**EXERCISE REQUIREMENTS**.
Repeat every line of the material below exactly.

═════ DATASET ENTRIES

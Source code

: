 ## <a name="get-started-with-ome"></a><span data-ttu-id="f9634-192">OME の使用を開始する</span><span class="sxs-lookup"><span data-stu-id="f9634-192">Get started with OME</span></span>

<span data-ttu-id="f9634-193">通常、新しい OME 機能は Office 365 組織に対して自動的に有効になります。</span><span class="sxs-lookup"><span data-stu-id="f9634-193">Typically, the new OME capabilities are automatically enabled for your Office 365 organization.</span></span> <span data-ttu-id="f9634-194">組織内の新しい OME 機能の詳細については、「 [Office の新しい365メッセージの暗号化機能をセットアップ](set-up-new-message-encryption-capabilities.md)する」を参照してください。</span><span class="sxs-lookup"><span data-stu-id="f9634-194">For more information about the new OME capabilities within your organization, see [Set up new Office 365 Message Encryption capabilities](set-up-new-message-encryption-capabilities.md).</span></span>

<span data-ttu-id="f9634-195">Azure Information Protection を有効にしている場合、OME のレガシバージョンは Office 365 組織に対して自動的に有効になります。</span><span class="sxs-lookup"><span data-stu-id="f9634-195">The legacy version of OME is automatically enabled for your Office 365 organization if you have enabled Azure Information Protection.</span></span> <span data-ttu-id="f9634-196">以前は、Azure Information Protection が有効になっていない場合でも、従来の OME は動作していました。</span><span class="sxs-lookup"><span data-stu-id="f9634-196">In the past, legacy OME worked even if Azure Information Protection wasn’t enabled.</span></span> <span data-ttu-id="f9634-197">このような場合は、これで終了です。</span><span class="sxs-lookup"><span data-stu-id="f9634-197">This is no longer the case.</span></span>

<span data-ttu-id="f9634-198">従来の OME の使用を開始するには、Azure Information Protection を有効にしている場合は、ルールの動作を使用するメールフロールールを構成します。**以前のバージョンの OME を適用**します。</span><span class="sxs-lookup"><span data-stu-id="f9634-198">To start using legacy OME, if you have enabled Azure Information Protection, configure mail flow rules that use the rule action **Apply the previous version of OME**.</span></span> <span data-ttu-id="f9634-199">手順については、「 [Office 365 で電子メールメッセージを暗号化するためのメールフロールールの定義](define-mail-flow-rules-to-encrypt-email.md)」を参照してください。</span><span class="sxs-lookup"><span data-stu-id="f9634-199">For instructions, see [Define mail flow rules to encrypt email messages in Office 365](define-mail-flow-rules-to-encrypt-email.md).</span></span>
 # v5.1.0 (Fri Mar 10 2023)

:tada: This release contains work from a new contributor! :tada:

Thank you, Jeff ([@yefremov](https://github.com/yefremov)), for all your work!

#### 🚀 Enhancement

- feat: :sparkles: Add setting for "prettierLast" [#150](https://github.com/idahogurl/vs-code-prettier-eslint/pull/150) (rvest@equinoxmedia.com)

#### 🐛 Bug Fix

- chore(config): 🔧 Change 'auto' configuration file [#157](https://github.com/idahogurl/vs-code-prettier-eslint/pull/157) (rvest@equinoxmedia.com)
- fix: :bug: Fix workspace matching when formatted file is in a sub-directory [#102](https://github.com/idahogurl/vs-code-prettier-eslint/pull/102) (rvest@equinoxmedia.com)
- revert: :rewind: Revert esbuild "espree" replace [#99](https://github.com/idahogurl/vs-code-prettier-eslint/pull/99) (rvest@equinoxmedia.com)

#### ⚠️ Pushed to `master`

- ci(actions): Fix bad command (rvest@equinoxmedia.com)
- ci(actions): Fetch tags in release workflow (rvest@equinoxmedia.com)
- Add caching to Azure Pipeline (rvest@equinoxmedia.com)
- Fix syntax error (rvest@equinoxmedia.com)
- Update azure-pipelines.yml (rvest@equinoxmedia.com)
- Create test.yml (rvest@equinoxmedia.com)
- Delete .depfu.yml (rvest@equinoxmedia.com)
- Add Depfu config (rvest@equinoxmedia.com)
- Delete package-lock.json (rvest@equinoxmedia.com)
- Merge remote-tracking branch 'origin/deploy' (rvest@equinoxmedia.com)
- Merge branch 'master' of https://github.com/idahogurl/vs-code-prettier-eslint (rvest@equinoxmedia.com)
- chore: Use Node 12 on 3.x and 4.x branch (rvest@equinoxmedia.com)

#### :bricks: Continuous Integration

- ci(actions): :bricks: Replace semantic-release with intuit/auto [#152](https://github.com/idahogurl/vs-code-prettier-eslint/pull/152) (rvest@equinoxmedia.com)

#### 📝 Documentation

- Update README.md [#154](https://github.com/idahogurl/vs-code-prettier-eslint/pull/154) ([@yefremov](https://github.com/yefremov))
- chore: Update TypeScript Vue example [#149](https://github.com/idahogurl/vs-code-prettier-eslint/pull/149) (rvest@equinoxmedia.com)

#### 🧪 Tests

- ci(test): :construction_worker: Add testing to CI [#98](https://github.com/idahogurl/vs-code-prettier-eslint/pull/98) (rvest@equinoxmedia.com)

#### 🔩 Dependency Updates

══════════

**EXERCISE SOLUTION**.
Source code

: ## <a name="get-started-with-ome"></a><span data-ttu-id="f9634-192">OME の使用を開始する</span><span class="sxs-lookup"><span data-stu-id="f9634-192">Get started with OME</span></span>

<span data-ttu-id="f9634-193">通常、新しい OME 機能は Office 365 組織に対して自動的に有効になります。</span><span class="sxs-lookup"><span data-stu-id="f9634-193">Typically, the new OME capabilities are automatically enabled for your Office 365 organization.</span></span> <span data-ttu-id="f9634-194">組織内の新しい OME 機能の詳細については、「 [Office の新しい365メッセージの暗号化機能をセットアップ](set-up-new-message-encryption-capabilities.md)する」を参照してください。</span><span class="sxs-lookup"><span data-stu-id="f9634-194">For more information about the new OME capabilities within your organization, see [Set up new Office 365 Message Encryption capabilities](set-up-new-message-encryption-capabilities.md).</span></span>

<span data-ttu-id="f9634-195">Azure Information Protection を有効にしている場合、OME のレガシバージョンは Office 365 組織に対して自動的に有効になります。</span><span class="sxs-lookup"><span data-stu-id="f9634-195">The legacy version of OME is automatically enabled for your Office 365 organization if you have enabled Azure Information Protection.</span></span> <span data-ttu-id="f9634-196">以前は、Azure Information Protection が有効になっていない場合でも、従来の OME は動作していました。</span><span class="sxs-lookup"><span data-stu-id="f9634-196">In the past, legacy OME worked even if Azure Information Protection wasn’t enabled.</span></span> <span data-ttu-id="f9634-197">このような場合は、これで終了です。</span><span class="sxs-lookup"><span data-stu-id="f9634-197">This is no longer the case.</span></span>

<span data-ttu-id="f9634-198">従来の OME の使用を開始するには、Azure Information Protection を有効にしている場合は、ルールの動作を使用するメールフロールールを構成します。**以前のバージョンの OME を適用**します。</span><span class="sxs-lookup"><span data-stu-id="f9634-198">To start using legacy OME, if you have enabled Azure Information Protection, configure mail flow rules that use the rule action **Apply the previous version of OME**.</span></span> <span data-ttu-id="f9634-199">手順については、「 [Office 365 で電子メールメッセージを暗号化するためのメールフロールールの定義](define-mail-flow-rules-to-encrypt-email.md)」を参照してください。</span><span class="sxs-lookup"><span data-stu-id="f9634-199">For instructions, see [Define mail flow rules to encrypt email messages in Office 365](define-mail-flow-rules-to-encrypt-email.md).</span></span>
 # v5.1.0 (Fri Mar 10 2023)

:tada: This release contains work from a new contributor! :tada:

Thank you, Jeff ([@yefremov](https://github.com/yefremov)), for all your work!

#### 🚀 Enhancement

- feat: :sparkles: Add setting for "prettierLast" [#150](https://github.com/idahogurl/vs-code-prettier-eslint/pull/150) (rvest@equinoxmedia.com)

#### 🐛 Bug Fix

- chore(config): 🔧 Change 'auto' configuration file [#157](https://github.com/idahogurl/vs-code-prettier-eslint/pull/157) (rvest@equinoxmedia.com)
- fix: :bug: Fix workspace matching when formatted file is in a sub-directory [#102](https://github.com/idahogurl/vs-code-prettier-eslint/pull/102) (rvest@equinoxmedia.com)
- revert: :rewind: Revert esbuild "espree" replace [#99](https://github.com/idahogurl/vs-code-prettier-eslint/pull/99) (rvest@equinoxmedia.com)

#### ⚠️ Pushed to `master`

- ci(actions): Fix bad command (rvest@equinoxmedia.com)
- ci(actions): Fetch tags in release workflow (rvest@equinoxmedia.com)
- Add caching to Azure Pipeline (rvest@equinoxmedia.com)
- Fix syntax error (rvest@equinoxmedia.com)
- Update azure-pipelines.yml (rvest@equinoxmedia.com)
- Create test.yml (rvest@equinoxmedia.com)
- Delete .depfu.yml (rvest@equinoxmedia.com)
- Add Depfu config (rvest@equinoxmedia.com)
- Delete package-lock.json (rvest@equinoxmedia.com)
- Merge remote-tracking branch 'origin/deploy' (rvest@equinoxmedia.com)
- Merge branch 'master' of https://github.com/idahogurl/vs-code-prettier-eslint (rvest@equinoxmedia.com)
- chore: Use Node 12 on 3.x and 4.x branch (rvest@equinoxmedia.com)

#### :bricks: Continuous Integration

- ci(actions): :bricks: Replace semantic-release with intuit/auto [#152](https://github.com/idahogurl/vs-code-prettier-eslint/pull/152) (rvest@equinoxmedia.com)

#### 📝 Documentation

- Update README.md [#154](https://github.com/idahogurl/vs-code-prettier-eslint/pull/154) ([@yefremov](https://github.com/yefremov))
- chore: Update TypeScript Vue example [#149](https://github.com/idahogurl/vs-code-prettier-eslint/pull/149) (rvest@equinoxmedia.com)

#### 🧪 Tests

- ci(test): :construction_worker: Add testing to CI [#98](https://github.com/idahogurl/vs-code-prettier-eslint/pull/98) (rvest@equinoxmedia.com)

#### 🔩 Dependency Updates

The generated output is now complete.